In this edition of Beauty Independent’s ongoing series posing questions to beauty entrepreneurs, we ask 13 founders and executives: What’s an experience you’ve had working with influencers?

Lucy Splichal Co-Founder, Cheeky Physique

We've worked with numerous influencers since launching our brand. In our experience, influencers don’t drive a huge amount of direct sales, but they offer other valuable benefits. In the early days, the genuine positive feedback we received from influencers validated our brand and concept.

It helped that we focused on influencers with blogs. Two to three years later, we still get traffic from these blog posts. This content also helps build credibility when prospective customers or accounts search for our brand online. Nothing beats social proof. For us, influencers are worth the investment if the focus is on content with a long shelf life like blog posts or YouTube videos compared to, say, Instagram Stories, which come and go in a flash.

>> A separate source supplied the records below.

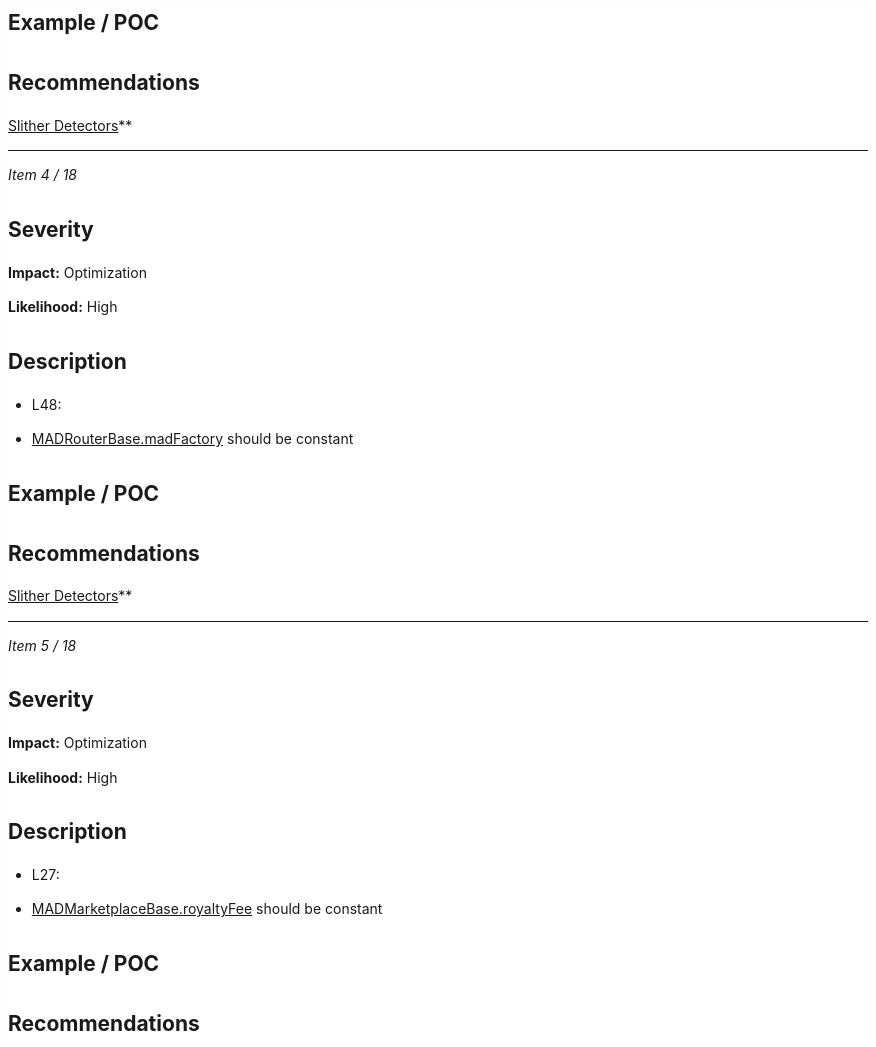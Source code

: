 ## Example / POC

## Recommendations

[Slither Detectors](https://github.com/crytic/slither?s=35#detectors)**

---

_Item 4 / 18_


## Severity

**Impact:** Optimization

**Likelihood:** High

## Description

- L48: 

- [MADRouterBase.madFactory](https://github.com/johnashu/madnfts-solidity-contracts/tree/main/contracts/Router/MADRouterBase.sol#L48) should be constant 


## Example / POC

## Recommendations

[Slither Detectors](https://github.com/crytic/slither?s=35#detectors)**

---

_Item 5 / 18_


## Severity

**Impact:** Optimization

**Likelihood:** High

## Description

- L27: 

- [MADMarketplaceBase.royaltyFee](https://github.com/johnashu/madnfts-solidity-contracts/tree/main/contracts/Marketplace/MADMarketplaceBase.sol#L27) should be constant 


## Example / POC

## Recommendations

Alexandra Preston-Morley Co-Founder, Coco & Eve

We love working with influencers and really see their value. We put a great deal of emphasis on finding the right ones to partner with and don't accept just anyone who gets in touch. We also ask those we collaborate with to actually try the masque and for genuine comments in their review. So, if they don't like an aspect of it, then we encourage them to be honest about it.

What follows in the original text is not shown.